In Baci we trust
Grown men push children out of the way in order to snag a couple of free biscuits, grandparents trample tourists as they surge forward to collect miniscule sample bags of chocolate and school children aren’t afraid to kick and punch in their quest for a tiny taste of complimentary iced tea.
Welcome to Perugia’s annual Eurochocolate festival.
From October 13 to 22, the little town of Perugia is transformed into ground zero for chocolate lovers.
Or at least that’s how it used to be.
Eurochocolate is now more trade show and selling opportunity than traditional Italian food festa.
Sure, it still manages to attract some artisans and a handful of experts to talk and tempt.

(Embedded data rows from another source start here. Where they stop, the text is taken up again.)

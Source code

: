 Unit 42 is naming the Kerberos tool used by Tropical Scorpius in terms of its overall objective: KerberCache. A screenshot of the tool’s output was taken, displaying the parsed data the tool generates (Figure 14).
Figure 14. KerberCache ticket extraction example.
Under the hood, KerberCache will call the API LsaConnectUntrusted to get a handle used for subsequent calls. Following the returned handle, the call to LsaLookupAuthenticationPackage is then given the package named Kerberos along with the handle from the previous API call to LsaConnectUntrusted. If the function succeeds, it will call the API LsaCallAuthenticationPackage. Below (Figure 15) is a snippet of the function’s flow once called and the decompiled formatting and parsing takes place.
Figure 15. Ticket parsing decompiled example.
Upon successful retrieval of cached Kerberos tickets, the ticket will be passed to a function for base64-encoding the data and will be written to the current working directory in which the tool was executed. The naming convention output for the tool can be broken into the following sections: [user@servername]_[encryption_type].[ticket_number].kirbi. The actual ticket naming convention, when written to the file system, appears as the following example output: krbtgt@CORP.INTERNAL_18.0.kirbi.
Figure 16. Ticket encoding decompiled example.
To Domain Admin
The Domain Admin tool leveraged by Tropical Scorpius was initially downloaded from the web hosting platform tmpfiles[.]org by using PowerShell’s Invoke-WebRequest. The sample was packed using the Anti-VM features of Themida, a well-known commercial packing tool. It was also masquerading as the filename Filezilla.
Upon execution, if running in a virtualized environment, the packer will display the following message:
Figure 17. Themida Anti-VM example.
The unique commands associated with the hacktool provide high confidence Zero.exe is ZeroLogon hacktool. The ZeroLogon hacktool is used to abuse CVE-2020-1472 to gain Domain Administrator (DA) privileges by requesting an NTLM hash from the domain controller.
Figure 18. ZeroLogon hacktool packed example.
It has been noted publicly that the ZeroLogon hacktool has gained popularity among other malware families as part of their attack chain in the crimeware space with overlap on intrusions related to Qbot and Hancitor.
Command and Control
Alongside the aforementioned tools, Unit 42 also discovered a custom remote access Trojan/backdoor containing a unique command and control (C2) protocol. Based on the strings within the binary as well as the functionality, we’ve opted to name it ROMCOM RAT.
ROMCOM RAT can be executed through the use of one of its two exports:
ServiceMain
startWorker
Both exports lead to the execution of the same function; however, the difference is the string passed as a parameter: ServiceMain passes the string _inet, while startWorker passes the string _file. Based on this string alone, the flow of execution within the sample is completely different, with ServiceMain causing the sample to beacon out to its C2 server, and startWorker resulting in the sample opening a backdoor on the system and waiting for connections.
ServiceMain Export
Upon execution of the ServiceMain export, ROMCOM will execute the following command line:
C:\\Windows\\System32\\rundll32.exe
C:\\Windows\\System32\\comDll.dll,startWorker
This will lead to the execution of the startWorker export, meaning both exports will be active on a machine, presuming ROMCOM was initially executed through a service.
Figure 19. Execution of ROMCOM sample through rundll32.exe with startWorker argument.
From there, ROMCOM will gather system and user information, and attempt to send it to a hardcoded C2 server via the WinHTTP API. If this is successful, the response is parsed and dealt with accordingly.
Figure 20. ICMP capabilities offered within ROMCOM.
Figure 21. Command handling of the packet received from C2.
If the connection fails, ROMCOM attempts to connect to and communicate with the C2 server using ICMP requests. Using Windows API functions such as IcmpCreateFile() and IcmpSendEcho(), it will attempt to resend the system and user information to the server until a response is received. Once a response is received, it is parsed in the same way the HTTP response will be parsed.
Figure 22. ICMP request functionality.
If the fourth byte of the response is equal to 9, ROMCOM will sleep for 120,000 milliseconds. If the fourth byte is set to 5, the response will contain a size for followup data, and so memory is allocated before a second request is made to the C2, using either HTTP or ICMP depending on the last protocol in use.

But there’s really not a lot of tasting going on.
And the people manning the dozens of stalls are more likely to work for big companies like Perugina and Ferrero than the local craftsman.
It’s a big event though, only rivaled by June’s Umbria Jazz which funnels hundreds of thousands of music lovers into the city.
Eurochocolate has an extraordinary effect on tiny Perugia, swelling its 150,000 strong population to more than double on weekends and attracting in excess of a million people to its tiny main street over the weeklong festival.
Visually, it’s a spectacle to behold.
In Piazza November IV, next to the lovely Fontana Maggiore, Perugina sets up a giant walkthrough Baci, roughly the same size as the Pisano-designed fountain, while Lindt has a circus tent tendering samples to the impatiently waiting hordes of daytrippers forming five competing and disorderly queues outside.
Perugina also released a new Baci in time for this year’s Eurochocolate.
But do you think they gave any away to interested observers?
No way, they sold them in boxes of 12 for triple the price of normal Baci.
We’ll stick with the original and best thanks very much.